Stored dataset items:
########

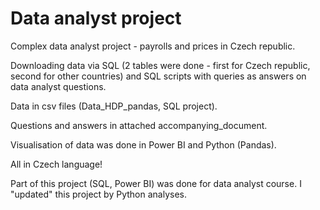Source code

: # Data analyst project
Complex data analyst project - payrolls and prices in Czech republic.

Downloading data via SQL (2 tables were done - first for Czech republic, second for other countries) and SQL scripts with queries as answers on data analyst questions.

Data in csv files (Data_HDP_pandas, SQL project).

Questions and answers in attached accompanying_document. 

Visualisation of data was done in Power BI and Python (Pandas).

All in Czech language! 

Part of this project (SQL, Power BI) was done for data analyst course. I "updated" this project by Python analyses.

########

Every line above that holds the string "republic" counts once. State how many such lines there are, as a number alone.

2